Transcribe only the lines in the data below falling between the line with "- **Consentimiento informado**" and the line with "Inspired by Reddit", including those two lines, and leave out any picture.

(Pictures paired with source code)
★ ★ ★ ★ ★ ★ ★

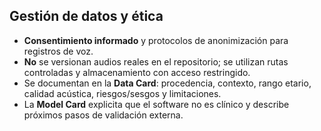 ## Gestión de datos y ética

- **Consentimiento informado** y protocolos de anonimización para registros de voz.
- **No** se versionan audios reales en el repositorio; se utilizan rutas controladas y almacenamiento con acceso restringido.
- Se documentan en la **Data Card**: procedencia, contexto, rango etario, calidad acústica, riesgos/sesgos y limitaciones.
- La **Model Card** explicita que el software no es clínico y describe próximos pasos de validación externa.
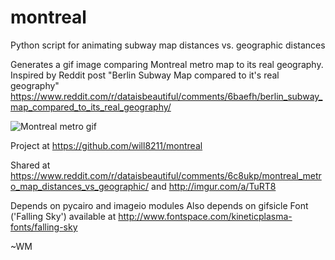 # montreal
Python script for animating subway map distances vs. geographic distances

Generates a gif image comparing Montreal metro map to its real geography.
Inspired by Reddit post "Berlin Subway Map compared to it's real geography"
https://www.reddit.com/r/dataisbeautiful/comments/6baefh/berlin_subway_map_compared_to_its_real_geography/

![Montreal metro gif](https://raw.githubusercontent.com/will8211/montreal/master/Montreal.gif)

Project at https://github.com/will8211/montreal

Shared at https://www.reddit.com/r/dataisbeautiful/comments/6c8ukp/montreal_metro_map_distances_vs_geographic/
and http://imgur.com/a/TuRT8

Depends on pycairo and imageio modules
Also depends on gifsicle
Font ('Falling Sky') available at http://www.fontspace.com/kineticplasma-fonts/falling-sky

~WM

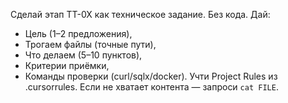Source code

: Сделай этап TT-0X как техническое задание. Без кода. Дай:
- Цель (1–2 предложения),
- Трогаем файлы (точные пути),
- Что делаем (5–10 пунктов),
- Критерии приёмки,
- Команды проверки (curl/sqlx/docker).
Учти Project Rules из .cursorrules. Если не хватает контента — запроси `cat FILE`.
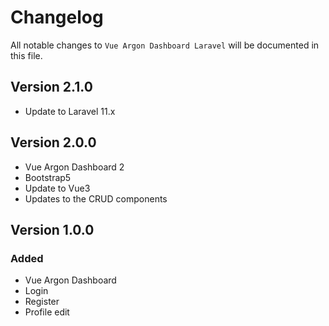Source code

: # Changelog

All notable changes to `Vue Argon Dashboard Laravel`  will be documented in this file.

## Version 2.1.0

- Update to Laravel 11.x

## Version 2.0.0
- Vue Argon Dashboard 2
- Bootstrap5
- Update to Vue3
- Updates to the CRUD components

## Version 1.0.0

### Added
- Vue Argon Dashboard
- Login
- Register
- Profile edit

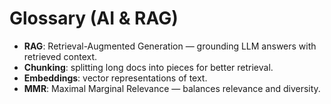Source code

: # Glossary (AI & RAG)
- **RAG**: Retrieval-Augmented Generation — grounding LLM answers with retrieved context.
- **Chunking**: splitting long docs into pieces for better retrieval.
- **Embeddings**: vector representations of text.
- **MMR**: Maximal Marginal Relevance — balances relevance and diversity.
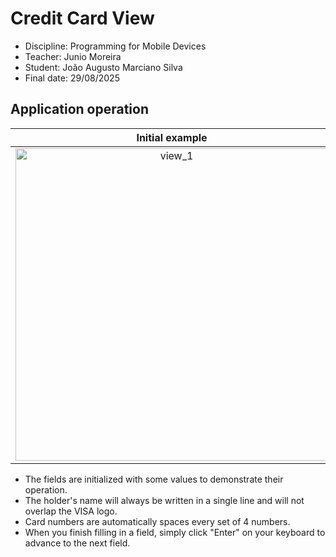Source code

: # Credit Card View
- Discipline: Programming for Mobile Devices
- Teacher: Junio Moreira
- Student: João Augusto Marciano Silva
- Final date: 29/08/2025

## Application operation

| Initial example | Editable fields |
|:---:|:---:|
| <img height="500" alt="view_1" src="https://github.com/user-attachments/assets/14bdee8e-e7cd-4889-b4eb-56ca2ea13d95" /> | <img height="500" alt="view_2" src="https://github.com/user-attachments/assets/5af6f130-e499-461a-87f8-44c4e0330ded" /> |

- The fields are initialized with some values ​​to demonstrate their operation.
- The holder's name will always be written in a single line and will not overlap the VISA logo.
- Card numbers are automatically spaces every set of 4 numbers.
- When you finish filling in a field, simply click "Enter" on your keyboard to advance to the next field.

★ ★ ★ ★ ★ ★ ★

- _ANSWER TO THE PROBLEM_
- **Consentimiento informado** y protocolos de anonimización para registros de voz.
- **No** se versionan audios reales en el repositorio; se utilizan rutas controladas y almacenamiento con acceso restringido.
- Se documentan en la **Data Card**: procedencia, contexto, rango etario, calidad acústica, riesgos/sesgos y limitaciones.
- La **Model Card** explicita que el software no es clínico y describe próximos pasos de validación externa.
 # montreal
Python script for animating subway map distances vs. geographic distances

Generates a gif image comparing Montreal metro map to its real geography.
Inspired by Reddit post "Berlin Subway Map compared to it's real geography"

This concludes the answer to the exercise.